周斯虞眯了眯眼睛,这小子一如既往爱扯。
“他说你信了?”许悠喉头上下滚滚,胸腔起伏,压制住嗓子眼的燥意,“他这人说话,你听一半,剩下的选择性再信一半。”
回想陆昂中午来骚扰她,嘲笑她年纪大身体差,雷厉风行女强人一天之内被两度造谣,周斯虞憋得一肚子火。
说罢她嗔怪得点点许悠鼻尖:“中午为什么不上来找我。”
心慌,许悠的眼睛眨动频率加速。
因为她不希望公司里的同事知道她们的关系,给她带来麻烦,她审视了自己觉得两人的差距太大暗自神伤,她被陆昂那句小朋友点到摸不清方向感。
说什么好呢。
周斯虞讨厌人无病呻吟,又不喜欢人妄自菲薄。
这些,她好像都占了。
“就”话到嘴边都变得含糊不清。
周斯虞手环在她的身后托着她的屁股防止她后坠:“我可是听说你和你们部门的谁一起吃饭直接去了员工休息区。”
郑然说的,也不知道他今天怎么了,老在她耳边嘀咕许悠干了什么,问他,话却只说一半叫人烦躁。
正是因为郑然的唠叨,她改变了提前回家休息的计划,鬼使神差拉了她的车门,坐在车里等到了她。
“是负责带我的组长,叫钱兜兜,她人很好,很照顾我。”
别人都编排我、欺负我的时候会帮助我。
成为大人的第一步就要学会忍耐,这句话被许悠藏在心里。
“有多好?”周斯虞使坏的掐了一把小姑娘的饱满的tunrou,染了病难得和她打闹,“比我对你还好?”

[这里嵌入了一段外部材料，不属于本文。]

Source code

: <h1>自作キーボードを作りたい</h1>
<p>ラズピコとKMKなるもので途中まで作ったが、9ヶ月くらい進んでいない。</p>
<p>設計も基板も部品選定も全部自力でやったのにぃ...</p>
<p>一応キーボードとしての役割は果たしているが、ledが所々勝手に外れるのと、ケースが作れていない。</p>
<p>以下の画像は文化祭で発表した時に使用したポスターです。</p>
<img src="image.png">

作为一个自身敏感且反应激烈的姑娘,她松垮的要背瞬间打直。
电流从头顶传到脚尖,头在上昂时猛地撞向车顶。
剧烈的撞击,让车声跟着一颤,要是有人经过,多数会想歪。
“没有、没有,她没有你好。”被抓了一把,周斯虞没有放过她,调皮的手指还在作乱。
许悠毫无招架之力,一面忍受酥痒一面哼声求饶。
喉咙里断断续续的轻呼,在两人耳边萦绕。
风寒发烧的人仿佛不是周斯虞,而是被欲火焚烧,全身火热的她。
“你、你还生着病呢,我们回家再、再”许悠求饶,封闭空间外的刺激她都难以消化。
周斯虞染着火星的指尖愈发大胆。
火苗从山底窜上山峰,火焰聚集在峰顶。
“我可以不脱。”她坏笑着在山顶又放了把火。
“不行。”脑袋里好像被燃放了一发巨型花火,爆裂是满眼亮白,无意识欢呼扭动,两个腿把周斯虞的腿侧夹起。
周斯虞没丧尽天良到违背许悠的意愿在这里做,更不会大方和别人分享全世界最悦耳动听的吟唱。